--- Data shown ---

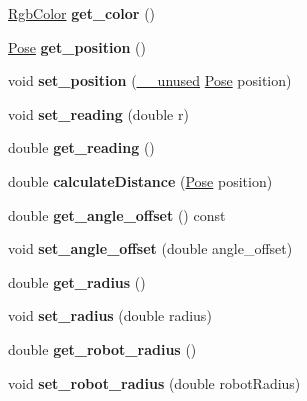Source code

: \begin{DoxyCompactItemize}
\item 
\hyperlink{structRgbColor}{Rgb\+Color} {\bfseries get\+\_\+color} ()\hypertarget{classSensor_a32cdb478a4b0a8756e6b64dcc19d0f44}{}\label{classSensor_a32cdb478a4b0a8756e6b64dcc19d0f44}

\item 
\hyperlink{structPose}{Pose} {\bfseries get\+\_\+position} ()\hypertarget{classSensor_ab4b069b6604c7ca78768eb2e7641cfec}{}\label{classSensor_ab4b069b6604c7ca78768eb2e7641cfec}

\item 
void {\bfseries set\+\_\+position} (\hyperlink{common_8h_a2e3484535ee610c8e19e9859563abe48}{\+\_\+\+\_\+unused} \hyperlink{structPose}{Pose} position)\hypertarget{classSensor_a8f63f096c5b15dfc7e047198b00b98dc}{}\label{classSensor_a8f63f096c5b15dfc7e047198b00b98dc}

\item 
void {\bfseries set\+\_\+reading} (double r)\hypertarget{classSensor_a3a58b2a35eee78207178405ce0059ec1}{}\label{classSensor_a3a58b2a35eee78207178405ce0059ec1}

\item 
double {\bfseries get\+\_\+reading} ()\hypertarget{classSensor_a5276b83e9c880ef379fe9b08293e61cf}{}\label{classSensor_a5276b83e9c880ef379fe9b08293e61cf}

\item 
double {\bfseries calculate\+Distance} (\hyperlink{structPose}{Pose} position)\hypertarget{classSensor_a3937770f2eca52aeae5dc4729a67964d}{}\label{classSensor_a3937770f2eca52aeae5dc4729a67964d}

\item 
double {\bfseries get\+\_\+angle\+\_\+offset} () const \hypertarget{classSensor_a362dc3c306e44d50973ddf6a8f97bfff}{}\label{classSensor_a362dc3c306e44d50973ddf6a8f97bfff}

\item 
void {\bfseries set\+\_\+angle\+\_\+offset} (double angle\+\_\+offset)\hypertarget{classSensor_af528562ec7ea6fbc5387a790ddbc0bfa}{}\label{classSensor_af528562ec7ea6fbc5387a790ddbc0bfa}

\item 
double {\bfseries get\+\_\+radius} ()\hypertarget{classSensor_a6c2c71528658c45385e22ee97dc9b0f5}{}\label{classSensor_a6c2c71528658c45385e22ee97dc9b0f5}

\item 
void {\bfseries set\+\_\+radius} (double radius)\hypertarget{classSensor_a74578f3ec9a9c6e210789b207af2089e}{}\label{classSensor_a74578f3ec9a9c6e210789b207af2089e}

\item 
double {\bfseries get\+\_\+robot\+\_\+radius} ()\hypertarget{classSensor_afbf05731d0e64de8a98c5b15910ac827}{}\label{classSensor_afbf05731d0e64de8a98c5b15910ac827}

\item 
void {\bfseries set\+\_\+robot\+\_\+radius} (double robot\+Radius)\hypertarget{classSensor_a4e28f86507f08f3e6c5d16f16c9ff66b}{}\label{classSensor_a4e28f86507f08f3e6c5d16f16c9ff66b}

\end{DoxyCompactItemize}
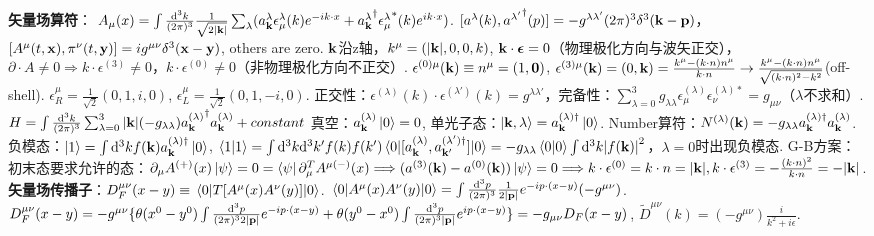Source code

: \documentclass[11pt]{article}
\renewcommand{\bm}[1]{\boldsymbol{#1}}
\newcommand{\vbp}{\vb{p}}
\newcommand{\vbk}{\vb{k}}
\newcommand{\la}{\lambda}
\newcommand{\pa}{\partial}
\begin{document}
{\bf 矢量场算符}： $A_{\mu}(x)=\int\frac{\dd^3k}{(2\pi)^3}\frac{1}{\sqrt{2\abs{\vb{k}}}}\sum_{\la}(a^{\la}_{\vbk}\epsilon^{\la}_{\mu}(k)e^{-ik\cdot x}+{a^{\la}_{\vbk}}^{\dagger}{\epsilon^{\la}_{\mu}}^*(k)e^{ik\cdot x})$. $[a^{\la}(k),{a^{\la'}}^{\dagger}(p)]=-g^{\la\la'}(2\pi)^3\delta^3(\vb{k-p})$，$[A^{\mu}(t,\vb{x}),\pi^{\nu}(t,\vb{y})]=ig^{\mu\nu}\delta^3(\vb{x-y})$, others are zero.  $\vb{k}$沿z轴，$k^{\mu}=(\abs{\vbk},0,0,k)$, $\vbk\cdot\bm{\epsilon}=0$（物理极化方向与波矢正交），$\pa\cdot A\neq0\Longrightarrow k\cdot\epsilon^{(3)}\neq0，k\cdot\epsilon^{(0)}\neq0$（非物理极化方向不正交）. $\epsilon^{(0)\mu}(\vbk)\equiv n^{\mu}=(1,\vb{0})$, $\epsilon^{(3)\mu}(\vbk)=(0,\vbk)=\frac{k^{\mu}-(k\cdot n)n^{\mu}}{k\cdot n}\rightarrow\frac{k^{\mu}-(k\cdot n)n^{\mu}}{\sqrt{(k\cdot n)^2-k^2}}$(off-shell). $\epsilon_R^{\mu}=\frac{1}{\sqrt{2}}(0,1,i,0)$, $\epsilon_L^{\mu}=\frac{1}{\sqrt{2}}(0,1,-i,0)$.
正交性：$\epsilon^{(\la)}(k)\cdot\epsilon^{(\la')}(k)=g^{\la\la'}$，完备性：$\sum_{\la=0}^3g_{\la\la}\epsilon^{(\la)}_{\mu}\epsilon^{(\la)*}_{\nu}=g_{\mu\nu}$（$\la$不求和）.
$H=\int\frac{\dd^3k}{(2\pi)^3}\sum_{\la=0}^3\abs{\vbk}(-g_{\la\la}){a^{(\la)}_{\vbk}}^{\dagger}a^{(\la)}_{\vbk}+constant$
真空：$a^{(\la)}_{\vbk}\ket{0}=0$, 单光子态：$\ket{\vbk,\la}=a^{(\la)\dagger}_{\vbk}\ket{0}$. Number算符：$N^{(\la)}(\vbk)=-g_{\la\la}a^{(\la)\dagger}_{\vbk}a^{(\la)}_{\vbk}$.
负模态：$\ket{1}=\int\dd^3kf(\vbk)a^{(\la)\dagger}_{\vbk}\ket{0}$, $\braket{1}{1}=\int\dd^3k\dd^3k'f(k)f(k')\mel{0}{[a^{(\la)}_{\vbk},a^{(\la')\dagger}_{\vbk'}]}{0}=-g_{\la\la}\braket{0}{0}\int\dd^3k\abs{f(\vbk)}^2$，$\la=0$时出现负模态.
G-B方案：初末态要求允许的态：$\pa_{\mu}A^{(+)}(x)\ket{\psi}=0=\bra{\psi}\pa_{\mu}^TA^{\mu(-)}(x)\Longrightarrow(a^{(3)}(\vbk)-a^{(0)}(\vbk))\ket{\psi}=0\Longrightarrow k\cdot\epsilon^{(0)}=k\cdot n=\abs{\vbk},k\cdot\epsilon^{(3)}=-\frac{(k\cdot n)^2}{k\cdot n}=-\abs{\vbk}$.
{\bf 矢量场传播子}：$D^{\mu\nu}_F(x-y)\equiv\mel{0}{T[A^{\mu}(x)A^{\nu}(y)]}{0}$. $\mel{0}{A^{\mu}(x)A^{\nu}(y)}{0}=\int\frac{\dd^3p}{(2\pi)^3}\frac{1}{2\abs{\vbp}}e^{-ip\cdot(x-y)}(-g^{\mu\nu})$. $D^{\mu\nu}_F(x-y)=-g^{\mu\nu}\{\theta(x^0-y^0)\int\frac{\dd^3p}{(2\pi)^32\abs{\vbp}}e^{-ip\cdot(x-y)}+\theta(y^0-x^0)\int\frac{\dd^3p}{(2\pi)^3\abs{\vbp}}e^{ip\cdot(x-y)}\}=-g_{\mu\nu}D_F(x-y)$, $\tilde D^{\mu\nu}(k)=(-g^{\mu\nu})\frac{i}{k^2+i\epsilon}$.
\end{document}

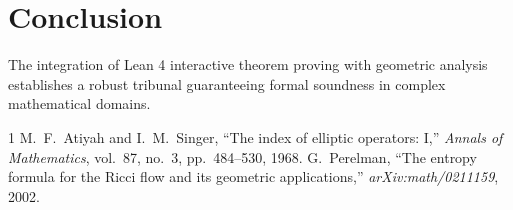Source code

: \documentclass[10pt,journal,compsoc]{IEEEtran}
\begin{document}
\section{Conclusion}
The integration of Lean 4 interactive theorem proving with geometric analysis establishes a robust tribunal guaranteeing formal soundness in complex mathematical domains.

\begin{thebibliography}{1}
M.~F.~Atiyah and I.~M.~Singer, ``The index of elliptic operators: I,'' \emph{Annals of Mathematics}, vol.~87, no.~3, pp.~484--530, 1968.
G.~Perelman, ``The entropy formula for the Ricci flow and its geometric applications,'' \emph{arXiv:math/0211159}, 2002.
\end{thebibliography}
\end{document}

---

**Your goal**.
Report how many lines of the records above contain the word "structPose", giving only the number.

**Solution for this exercise**.
3